Q: What does a dead prostitute and a swimming pool have in common?
A: They're both cold when you first get in, but warm up after a few strokes.
If you can't stand the heat, sit!
The doctor told me my temperature was exactly 98.6 degrees. I felt relieved until he said, “Celsius.”
A German, an Australian, and a Mexican are on a plane. They say that they can tell where they are by sticking their hands out of the pane.
The German sticks his hand out and says, "We are in Germany." The others ask, "How do you know?" The German says, "Because it's so cold."

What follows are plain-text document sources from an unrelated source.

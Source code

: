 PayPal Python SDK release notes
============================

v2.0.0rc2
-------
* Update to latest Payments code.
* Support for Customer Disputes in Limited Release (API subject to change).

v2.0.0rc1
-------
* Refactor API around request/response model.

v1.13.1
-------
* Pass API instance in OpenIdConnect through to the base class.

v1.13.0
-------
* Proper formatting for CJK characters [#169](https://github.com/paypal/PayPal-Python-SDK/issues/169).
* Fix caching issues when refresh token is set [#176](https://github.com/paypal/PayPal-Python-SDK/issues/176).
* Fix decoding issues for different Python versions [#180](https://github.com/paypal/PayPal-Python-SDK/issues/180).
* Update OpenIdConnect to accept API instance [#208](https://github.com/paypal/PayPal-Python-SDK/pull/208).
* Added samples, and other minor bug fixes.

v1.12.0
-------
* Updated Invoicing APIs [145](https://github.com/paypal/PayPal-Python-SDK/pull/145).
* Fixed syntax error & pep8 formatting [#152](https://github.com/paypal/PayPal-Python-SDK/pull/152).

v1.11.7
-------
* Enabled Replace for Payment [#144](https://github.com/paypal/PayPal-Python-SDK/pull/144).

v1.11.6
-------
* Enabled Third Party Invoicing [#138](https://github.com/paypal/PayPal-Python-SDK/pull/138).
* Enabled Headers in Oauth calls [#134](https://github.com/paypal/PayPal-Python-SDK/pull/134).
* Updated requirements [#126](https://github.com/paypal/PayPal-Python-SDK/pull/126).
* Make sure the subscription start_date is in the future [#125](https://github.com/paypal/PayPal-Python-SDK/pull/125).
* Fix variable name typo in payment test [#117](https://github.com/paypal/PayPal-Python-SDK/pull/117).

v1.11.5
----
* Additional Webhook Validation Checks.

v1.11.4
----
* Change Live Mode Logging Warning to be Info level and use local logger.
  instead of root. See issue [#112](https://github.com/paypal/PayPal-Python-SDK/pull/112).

Then the Australian sticks his hand out and says, "We are in Australia." The others ask, "How do you know?" He replies, "Because it's so warm."
Then the Mexican sticks his hand out and back in. He says, "We are in Mexico." The others ask, "How do you know?" He says, "Because my watch is gone."
One time a kid came to the hospital and said, "I really need help." The kid said he was really hot, so they put an ice cold towel on him.
Then the doctor asked him if he had any problems, and he said, "Yes, I am really hot." The doctor realized that he looked fine, so he said, "Are you sure? You look amazing." And the kid said that he meant to say, "I look hot!"
Why was an oven so smart?
It had 70 degrees.
Global warming is the average of temperature on Earth.
Why is the sun so mean? Because it keeps ROASTING everyone!